Some others said Oloyode was merely shedding crocodile tears. We quite understand the enormity of the trauma inflicted by the error, especially on the affected candidates, their parents and others who felt thoroughly let down.

Oloyede’s fate is, however, akin to the proverbial intermeshing grill of the fart and salt in the mouth. The fart is too putrid to swallow but the salt is difficult to spit out! Let us not, because of the present challenge, be blinded to the  Registrar’s good side, so we will not be sloughing off the baby with the bathwater.

We believe those  who are abreast of Oloyede’s antecedents will not resort to negative insinuations about him. The former Vice-Chancellor of the University of Ilorin has been a quintessence of transparency and integrity in public service. Since he took over as JAMB Registrar in 2016, he has established an ennobling record of financial probity, management efficiency and technological innovations that have placed the examination body in the global pedestal.

The first thing that had announced Oloyede’s tenure in JAMB as a drastic break from the past was when he returned a whopping N5 billion to the Federal Government’s coffers in August, 2017, a year after he resumed as Registrar. This singular action so shocked the Federal Executive Council(FEC) that it ordered the immediate probe of all the past JAMB’s heads before Oloyede.

The new Registrar’s exemplary action became more pronounced when compared with the paltry N50 million that was returned in the previous seven years, from 2010 to 2017!

A thoroughly shocked Minister of Finance then, Kemi Adeosun, was quoted to have said after the FEC’s meeting that ordered the investigation of JAMB’s past heads: “Now, they (JAMB) have not increased their charges; they have not increased their fees.
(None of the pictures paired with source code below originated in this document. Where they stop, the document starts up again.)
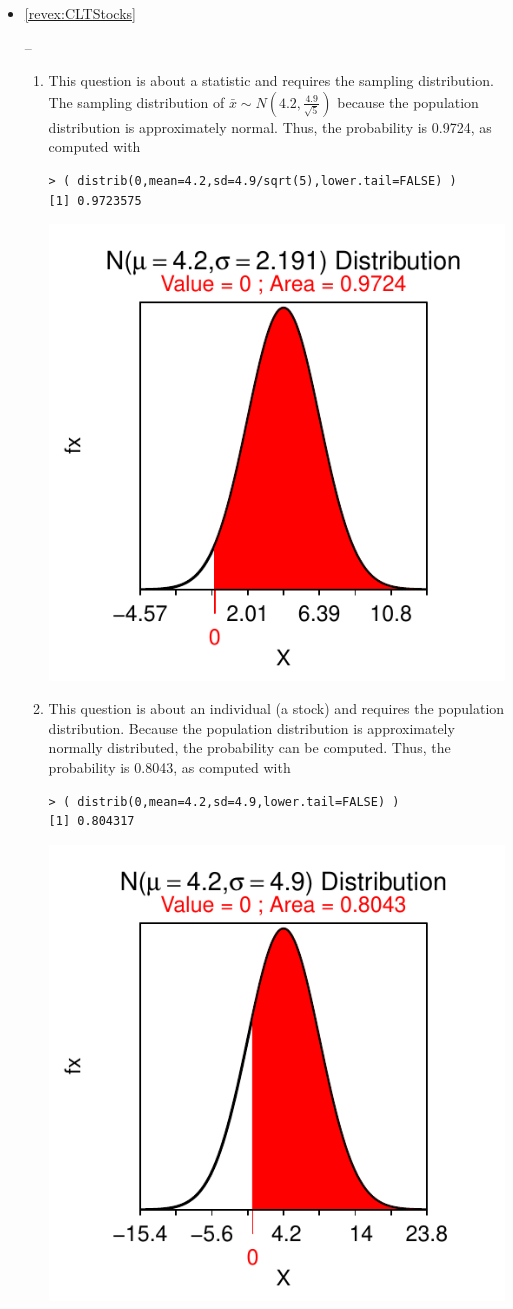 \documentclass[10pt,openany]{book}\usepackage[]{graphicx}\usepackage[]{color}
\makeatletter
\newenvironment{kframe}{%
 \def\at@end@of@kframe{}%
 \ifinner\ifhmode%
  \def\at@end@of@kframe{\end{minipage}}%
  \begin{minipage}{\columnwidth}%
 \fi\fi%
 \def\FrameCommand##1{\hskip\@totalleftmargin \hskip-\fboxsep
 \colorbox{shadecolor}{##1}\hskip-\fboxsep
     \hskip-\linewidth \hskip-\@totalleftmargin \hskip\columnwidth}%
 \MakeFramed {\advance\hsize-\width
   \@totalleftmargin\z@ \linewidth\hsize
   \@setminipage}}%
 {\par\unskip\endMakeFramed%
 \at@end@of@kframe}
\newenvironment{knitrout}{}{} %
\makeatother
\begin{document}
\begin{itemize}
\begin{enumerate}
\begin{knitrout}
\end{knitrout}
    \end{enumerate}
  \item \hypertarget{ans:CLTStocks}{\ref{revex:CLTStocks}} --
    \begin{enumerate}
       \item This question is about a statistic and requires the sampling distribution.  The sampling distribution of $\bar{x}\sim N(4.2,\frac{4.9}{\sqrt{5}})$ because the population distribution is approximately normal.  Thus, the probability is 0.9724, as computed with
\begin{knitrout}
\color{fgcolor}\begin{kframe}
\begin{verbatim}
> ( distrib(0,mean=4.2,sd=4.9/sqrt(5),lower.tail=FALSE) )
[1] 0.9723575
\end{verbatim}
\end{kframe}

{\centering \includegraphics[width=.4\linewidth]{Figs/unnamed-chunk-313-1} 

}



\end{knitrout}
       \item This question is about an individual (a stock) and requires the population distribution. Because the population distribution is approximately normally distributed, the probability can be computed.  Thus, the probability is 0.8043, as computed with
\begin{knitrout}
\color{fgcolor}\begin{kframe}
\begin{verbatim}
> ( distrib(0,mean=4.2,sd=4.9,lower.tail=FALSE) )
[1] 0.804317
\end{verbatim}
\end{kframe}

{\centering \includegraphics[width=.4\linewidth]{Figs/unnamed-chunk-314-1} 

}
\end{knitrout}
\end{enumerate}
\end{itemize}
\end{document}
The question that FEC and council members were asking was ‘where was this money before?’”

There is no stopping Oloyede. From then till now, nine years after, he has been remitting billions into the government’s coffers every year. In fact, by 2022, he had remitted N50billion into the government’s purse in six years.

Some of Professor Oloyede’s other bold imprints on the sand of JAMB include the introduction of the Central Admissions Processing System (CAPS), which automates the admission process; the institution of Equal Opportunity Group for the conduct of the Universal Tertiary Matriculation Examination (UTME) for Blind Candidates; the expansion of the capacities of CBT centres for standardisation purposes; the introduction of E-Ticketing (for Complaints; the introduction of the Integrated Brochure and Syllabus System (IBASS) for prompt delivery of admissions requirements..

Others are the use of Biometric Authentication to confirm validity of registration, the introduction of E-slip printing; the introduction of management dashboard to monitor registration and admission exercise real time; the use of CCTV cameras in all CBT centres to monitor the examination and registration process real time; and exemplary funds management; as well as prudent and judicious use of JAMB’s financial resources.

Before the unfortunate error that that has tended to cast a slur on the system, Oloyede’s tenure had substantially restored the sanctity of UTME. And, as evident in all the admission exercises he had conducted so far except the current one that has been punctured by a systemic error, JAMB’s technology had considerably improved, with high level of transparency and advanced networking.

The scrapping of the traditional scratch card system for checking results is another bold initiative from Oloyede.  And the drastic reduction in the application fees has been a considerable reprieve for sundry admission seekers, their parents and guardians.

The technical glitches, like we posited earlier, are bad enough but like a responsible and responsive public servant, the professor took total responsibility rather than manufacturing scapegoats like others in his shoes will do. We admonish that he be forgiven.

Certainly, we believe that the Board under the restless Registrar who is always innovating, will learn from this sordid experience to prevent a recrudescence.